In Spanien gibt es keine Norm, die dieses Geschäft reguliert, was den Sektor auf gewisse Art und Weise „wild“ macht. Alles zählt, es sei denn der Schuldner macht eine Anklage. „Wir sind gemeinsam mit Portugal das einzige europäische Land, in dem kein rechtlicher Rahmen für diese Aktivität existiert“, beschwert sich der Sekretär von ANGECO. „In anderen Ländern muss man einen Abschluss vorweisen können, um diese Tätigkeit ausführen zu dürfen, man braucht eine staatliche Genehmigung, muss ein Bankkonto haben, keine negative Vorgeschichte haben und Mitglied einer Berufsgenossenschaft sein…“, sagt Pere Brachfield, Sprecher der Asosiación Española Profesional de Gestores de Cobro und Autor von einer Reihe von Büchern zu diesem Thema. „In Spanien kann jeder ein Unternehmen eröffnen.“

Wenn ein Unternehmen einen neuen Auftrag erhält, wird der Schuldner per Brief, Telefon oder sms kontaktiert. Der erste Brief listet die derzeitigen Schulden auf. Im zweiten Schreiben wird eine Klage beigelegt mit der Drohung, diese beim Gericht einzureichen, sollte kein Kompromiss erzielt werden. Im dritten Schreiben wird der Schuldner über die Konsequenzen informiert, wenn er nicht bezahlt: Pfändung des Lohnes, des Eigentums und Einschreibung in eine Schuldnerliste… Im vierten Brief wird geschrieben, was die Konsequenzen sind, wenn man auf dieser Liste steht: Der Schuldner bekommt keine Kredite mehr, darf keine Kreditkarten mehr haben… In jedem Brief steckt ein bisschen Hoffnung: Sie können das alles vermeiden. Rufen Sie uns an. Bezahlen Sie. Dies ist die Vorgehensweise von Espand abogados.

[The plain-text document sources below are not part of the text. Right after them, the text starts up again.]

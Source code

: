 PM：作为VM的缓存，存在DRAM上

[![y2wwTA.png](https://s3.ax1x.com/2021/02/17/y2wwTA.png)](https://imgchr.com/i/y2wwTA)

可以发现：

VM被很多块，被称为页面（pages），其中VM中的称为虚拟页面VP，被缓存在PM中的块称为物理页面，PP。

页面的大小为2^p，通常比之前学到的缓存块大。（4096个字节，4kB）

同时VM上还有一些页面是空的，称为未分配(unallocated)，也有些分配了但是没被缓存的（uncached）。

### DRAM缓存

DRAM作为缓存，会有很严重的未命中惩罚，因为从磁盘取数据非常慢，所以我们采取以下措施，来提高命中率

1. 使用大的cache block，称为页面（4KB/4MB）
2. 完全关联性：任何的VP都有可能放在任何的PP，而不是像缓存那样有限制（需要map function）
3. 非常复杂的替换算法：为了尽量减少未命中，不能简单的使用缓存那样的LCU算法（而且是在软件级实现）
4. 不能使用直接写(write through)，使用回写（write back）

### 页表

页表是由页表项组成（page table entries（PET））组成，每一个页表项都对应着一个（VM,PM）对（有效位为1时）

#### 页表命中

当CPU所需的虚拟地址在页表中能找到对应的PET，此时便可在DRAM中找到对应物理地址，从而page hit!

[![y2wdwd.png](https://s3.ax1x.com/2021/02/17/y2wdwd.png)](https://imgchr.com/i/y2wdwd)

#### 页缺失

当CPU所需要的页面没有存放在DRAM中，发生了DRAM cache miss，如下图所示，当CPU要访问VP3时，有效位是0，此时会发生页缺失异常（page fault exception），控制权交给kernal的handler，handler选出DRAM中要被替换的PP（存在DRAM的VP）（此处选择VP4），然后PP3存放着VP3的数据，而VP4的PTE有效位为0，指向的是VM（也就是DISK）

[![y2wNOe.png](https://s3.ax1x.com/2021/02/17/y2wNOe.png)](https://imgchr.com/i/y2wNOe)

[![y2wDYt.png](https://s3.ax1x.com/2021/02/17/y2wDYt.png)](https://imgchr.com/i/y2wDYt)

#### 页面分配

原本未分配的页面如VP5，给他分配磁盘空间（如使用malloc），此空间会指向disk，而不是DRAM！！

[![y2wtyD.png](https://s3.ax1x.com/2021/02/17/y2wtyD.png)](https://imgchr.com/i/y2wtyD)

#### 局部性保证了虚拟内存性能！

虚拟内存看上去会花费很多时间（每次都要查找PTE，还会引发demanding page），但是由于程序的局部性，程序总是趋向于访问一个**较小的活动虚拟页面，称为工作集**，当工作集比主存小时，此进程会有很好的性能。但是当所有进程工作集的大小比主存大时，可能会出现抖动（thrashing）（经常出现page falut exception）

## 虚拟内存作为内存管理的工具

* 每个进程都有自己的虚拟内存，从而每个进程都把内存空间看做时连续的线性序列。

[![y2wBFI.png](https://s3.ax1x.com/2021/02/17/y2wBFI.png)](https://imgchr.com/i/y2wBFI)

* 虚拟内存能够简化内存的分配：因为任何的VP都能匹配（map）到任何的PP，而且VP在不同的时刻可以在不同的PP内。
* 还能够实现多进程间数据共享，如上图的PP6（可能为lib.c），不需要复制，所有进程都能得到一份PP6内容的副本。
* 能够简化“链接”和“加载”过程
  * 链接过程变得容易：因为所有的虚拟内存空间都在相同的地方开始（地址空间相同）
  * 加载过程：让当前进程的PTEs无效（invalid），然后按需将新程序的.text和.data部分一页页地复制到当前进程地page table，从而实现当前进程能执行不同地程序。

Ein Schwall von Telefonanrufen

Gleichzeitig mit einem Schwall an SMS werden die Schuldner angerufen, damit man einen Kompromiss erzielen kann. „Heute ist verhandeln wichtiger denn je“, sagt Alejandro Lucero. „Es gibt viele Möglichkeiten: Ratenzahlungen, Rückgabe des Produktes, Bezahlung eines Teils der Schulden… Und wenn es keine Lösung gibt, gehen wir vor Gericht.“

Im vergangenen Jahr arbeitete Espand abogados an 83.000 Verfahren (254 Millionen Euro), verschickte 400.000 Briefe und startete 5.600 Gerichtsverfahren. Nur 6% der Fälle gehen bis vor Gericht. Der Großteil beginnt mit einem Mahnverfahren (rasche, kostenlose Verhandlungen, die bis zu 250.000 Euro gestattet sind), wenn der Schuldner aber die Schulden abstreitet oder nicht zur Verhandlung erscheint, wird das Mahnverfahren zu einem formalen Prozess, der langsam und teuer ist. Die Unternehmen wählen die Fälle sehr gut aus, die vor Gericht gebracht werden: Nur jene, bei denen sie auch einen Erfolg sehen.